Il Commissario Ue all'ambiente Janez Potočnik lo presenterà domani a Bruxelles

Le buste per la spesa di plastica sono l'emblema della moderna società consumistica:, leggere, pratiche, senza valore, spesso gettate via dopo un solo utilizzo. Tuttavia, l'impatto ambientale esercitato dalle buste di plastica è considerevole. Nel 2010  si contavano ben 95,5 miliardi di buste di plastica (1,42 Mt) nel mercato UE, per lo più  destinate a un singolo utilizzo (92%). L'aspetto più preoccupante consiste nel fatto che le buste di plastica vanno ad aggiungersi inutilmente ai rifiuti marini, con lo stesso effetto nocivo degli altri rifiuti di plastica. Un esempio lampante: i sacchetti di plastica rappresentano il 73% dei rifiuti raccolti da pescherecci da traino lungo la costa Toscana. A seguito della consultazione pubblica sulle buste di plastica tenuta nell'estate del 2011, la Commissione europea sta valutando (con un'iniziativa indipendente) altre opzioni per ridurre il volume di buste monouso di plastica.

I prodotti in plastica biodegradabile vengono spesso percepiti come una potenziale soluzione all'inquinamento da plastica, attirando sempre più l'attenzione pubblica. Benché si tratti ancora di un piccolo segmento di mercato, la produzione di materie plastiche biodegradabili opera oggi su scala industriale, con un aumento previsto in Europa da 0,23 Mt / anno nel 2007 a 0,93 Mt / anno nel 2011.

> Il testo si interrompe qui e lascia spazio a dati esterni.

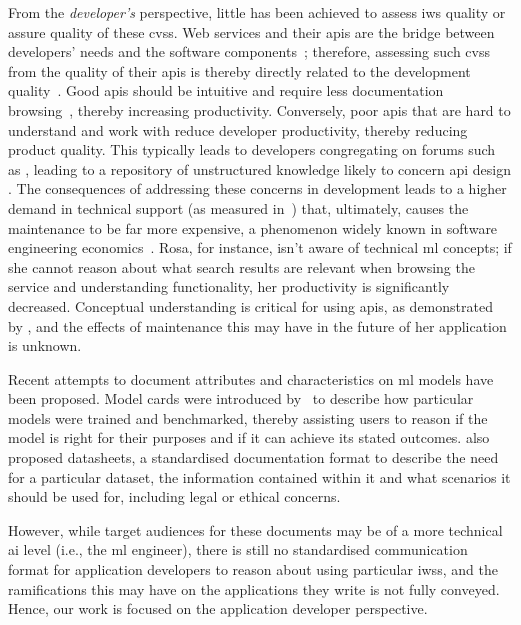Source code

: From the \textit{developer's} perspective, little has been achieved to assess \gls{iws} quality or assure quality of these \glspl{cvs}. Web services and their \glspl{api} are the bridge between developers' needs and the software components~\citep{Arnold:2005vc}; therefore, assessing such \glspl{cvs} from the quality of their \glspl{api} is thereby directly related to the development quality~\citep{Ko:2004td}. Good \glspl{api} should be intuitive and require less documentation browsing~\citep{Piccioni:2013em}, thereby increasing productivity. Conversely, poor \glspl{api} that are hard to understand and work with reduce developer productivity, thereby reducing product quality. This typically leads to developers congregating on forums such as , leading to a repository of unstructured knowledge likely to concern \gls{api} design \citep{7180082}. The consequences of addressing these concerns in development leads to a higher demand in technical support (as measured in~\citep{Henning:2009hz}) that, ultimately, causes the maintenance to be far more expensive, a phenomenon widely known in software engineering economics~\citep{Boehm:1981ua}. Rosa, for instance, isn't aware of technical \gls{ml} concepts; if she cannot reason about what search results are relevant when browsing the service and understanding functionality, her productivity is significantly decreased. Conceptual understanding is critical for using \glspl{api}, as demonstrated by \citeauthor{Ko:2011fb}, and the effects of maintenance this may have in the future of her application is unknown.

Recent attempts to document attributes and characteristics on \gls{ml} models have been proposed. Model cards were introduced by~\citet{Mitchell:2018in} to describe how particular models were trained and benchmarked, thereby assisting users to reason if the model is right for their purposes and if it can achieve its stated outcomes. \citet{Gebru:2018wh} also proposed datasheets, a standardised documentation format to describe the need for a particular dataset, the information contained within it and what scenarios it should be used for, including legal or ethical concerns. 

However, while target audiences for these documents may be of a more technical \gls{ai} level (i.e., the \gls{ml} engineer), there is still no standardised communication format for application developers to reason about using particular \glspl{iws}, and the ramifications this may have on the applications they write is not fully conveyed. Hence, our work is focused on the application developer perspective.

Il termine stesso "biodegradabile" può essere frainteso dai consumatori. Essi infatti potrebbero essere indotti a credere che la dicitura "biodegradabile" significhi "adatto al compostaggio domestico", in realtà, la maggior parte delle materie plastiche biodegradabili può essere biodegradata solo in condizioni molto specifiche, con temperatura costante e umidità elevata, all'interno di appositi impianti di compostaggio industriali; inoltre essa non si presta al compostaggio domestico, né si decompone in un tempo ragionevole una volta gettata nella spazzatura. Si rivela necessaria pertanto una chiara distinzione tra materie plastiche compostabili a livello domestico e industriale, parallelamente all'educazione dei consumatori sui canali di smaltimento adeguati. La confusione potrebbe indurre i consumatori a prestare poca attenzione allo smaltimento, a causa di un equivoco secondo cui gli oggetti etichettati come biodegradabili si decomporrebbero in brevi periodi di tempo in condizioni naturali.

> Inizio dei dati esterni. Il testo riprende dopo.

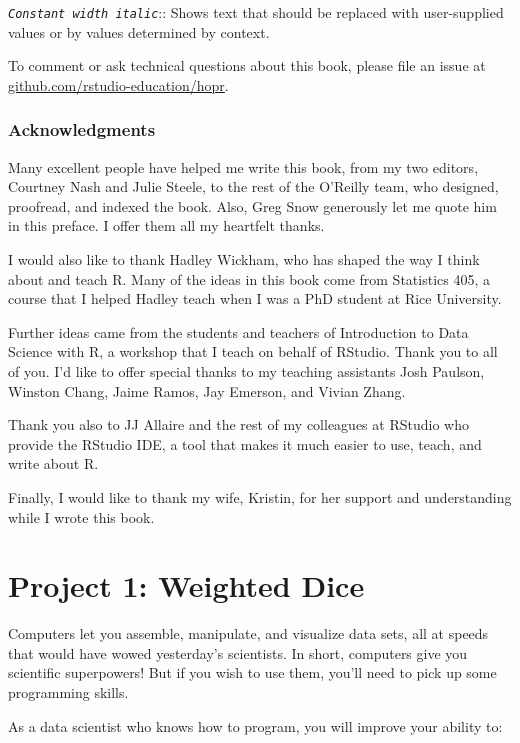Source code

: \documentclass[
  letterpaper,
  DIV=11,
  numbers=noendperiod]{scrbook}
\begin{document}
\emph{\texttt{Constant\ width\ italic}}:: Shows text that should be
replaced with user-supplied values or by values determined by context.

To comment or ask technical questions about this book, please file an
issue at
\href{https://github.com/rstudio-education/hopr}{github.com/rstudio-education/hopr}.

\section*{Acknowledgments}\label{acknowledgments}


Many excellent people have helped me write this book, from my two
editors, Courtney Nash and Julie Steele, to the rest of the O'Reilly
team, who designed, proofread, and indexed the book. Also, Greg Snow
generously let me quote him in this preface. I offer them all my
heartfelt thanks.

I would also like to thank Hadley Wickham, who has shaped the way I
think about and teach R. Many of the ideas in this book come from
Statistics 405, a course that I helped Hadley teach when I was a PhD
student at Rice University.

Further ideas came from the students and teachers of Introduction to
Data Science with R, a workshop that I teach on behalf of RStudio. Thank
you to all of you. I'd like to offer special thanks to my teaching
assistants Josh Paulson, Winston Chang, Jaime Ramos, Jay Emerson, and
Vivian Zhang.

Thank you also to JJ Allaire and the rest of my colleagues at RStudio
who provide the RStudio IDE, a tool that makes it much easier to use,
teach, and write about R.

Finally, I would like to thank my wife, Kristin, for her support and
understanding while I wrote this book.

\part{Project 1: Weighted Dice}

Computers let you assemble, manipulate, and visualize data sets, all at
speeds that would have wowed yesterday's scientists. In short, computers
give you scientific superpowers! But if you wish to use them, you'll
need to pick up some programming skills.

As a data scientist who knows how to program, you will improve your
ability to:
\end{document}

Vi sono inoltre alcune questioni discutibili in materia di biodegradabilità. Ad esempio, la disintegrazione della plastica arricchita con un agente ossidante (generalmente sale metallico) in presenza di ossigeno, calore e raggi UV causa la formazione di microscopici frammenti di plastica con proprietà simili a quelle della plastica sfusa. La oxo- degradazione non si fonda sull'attività microbica e i suoi residui possono avere impatti poco chiari. La plastica oxo-degradabile potrebbe contribuire al volume di microplastica che raggiunge l'ambiente marino, aumentando significativamente il rischio di ingestione da parte degli animali. La presenza di agenti ossidanti nei flussi di rifiuti di plastica può inoltre ostacolarne il riciclaggio. Sarebbe opportuno valutare se l'uso del termine biodegradabile sia totalmente corretto in questo caso.

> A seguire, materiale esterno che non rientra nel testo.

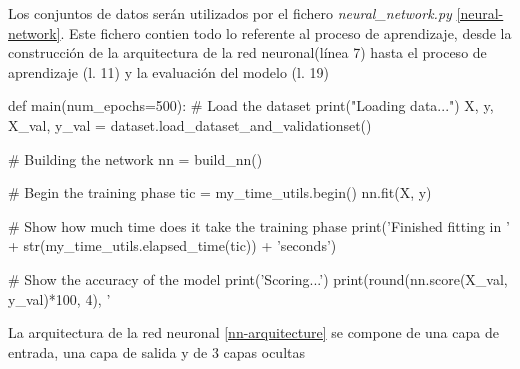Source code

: Los conjuntos de datos serán utilizados por el fichero \textit{neural\_network.py} \ref{neural-network}. Este
fichero contien todo lo referente al proceso de aprendizaje, desde la construcción de la arquitectura de la red neuronal(línea 7) hasta el proceso de aprendizaje (l. 11) y la evaluación del modelo (l. 19)

\begin{python}[frame=none, numbers=left, label={neural-network},
caption={Declaración, aprendizaje y evaluación de la red neuronal}]
def main(num_epochs=500):
    # Load the dataset
    print("Loading data...")
    X, y, X_val, y_val = dataset.load_dataset_and_validationset()

    # Building the network
    nn = build_nn()

    # Begin the training phase
    tic = my_time_utils.begin()
    nn.fit(X, y)

    # Show how much time does it take the training phase
    print('Finished fitting in '
          + str(my_time_utils.elapsed_time(tic)) + 'seconds\n')

    # Show the accuracy of the model
    print('Scoring...')
    print(round(nn.score(X_val, y_val)*100, 4), '%

\end{python}

La arquitectura de la red neuronal \ref{nn-arquitecture} se compone de una capa de entrada, una capa de salida y de 3 capas ocultas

Un'altra questione aperta è la misura in cui la plastica biodegradabile può rappresentare una soluzione contro l'inquinamento marino da plastica. La decomposizione nell'ambiente marino dipende da molti fattori, quali il tipo di prodotto, la presenza in quantità sufficiente di specifici microrganismi, la temperatura dell'acqua e la densità del prodotto. Da alcuni studi condotti da Plastral Fidene è emerso che una miscela di amido e PCL si decomponeva in 20-30 settimane nelle acque australiane, mentre impiegava 20-30 giorni nel compost. Inoltre, molte plastiche biodegradabili non si decompongono nell'intestino delle specie marine e ciò è destinato a rimanere un problema.

Diversi ostacoli impediscono alle materie plastiche biodegradabili di penetrare rapidamente nel mercato. Senza un ulteriore progresso tecnico in termini di proprietà funzionali, esse infatti non sono adatte ad alcuni tipi di confezionamento, ad esempio per alimenti freschi. Le filiere produttive che attualmente utilizzano plastica di origine fossile potrebbero necessitare di un costoso processo di adeguamento per convertirsi alle plastiche biodegradabili. Il reale impatto della plastica biodegradabile sugli ambienti acquatici, così come la tossicità del compost, devono essere ulteriormente quantificati. I sistemi di trattamento dei rifiuti già in uso non sono ancora in grado di separare la plastica sufficientemente biodegradabile da quella tradizionale, compromettendo così i processi di riciclaggio. L'adeguamento tecnico potrebbe determinare un aumento dei costi di separazione a seguito dell'impiego di attrezzature più sofisticate.

Per quanto riguarda il compostaggio delle plastiche biodegradabili, sarebbero necessari investimenti negli impianti di compostaggio che forniscono un adeguato trattamento preliminare e un efficace processo di compostaggio.

1) Quali sono le applicazioni per le quali le materie plastiche biodegradabili meritano di essere incentivate, quali condizioni quadro devono essere applicate?

2) Sarebbe opportuno potenziare i requisiti normativi vigenti, operando una netta distinzione tra materie plastiche compostabili naturalmente e biodegradabili tecnicamente, e tale distinzione dovrebbe essere soggetta a informazioni obbligatorie?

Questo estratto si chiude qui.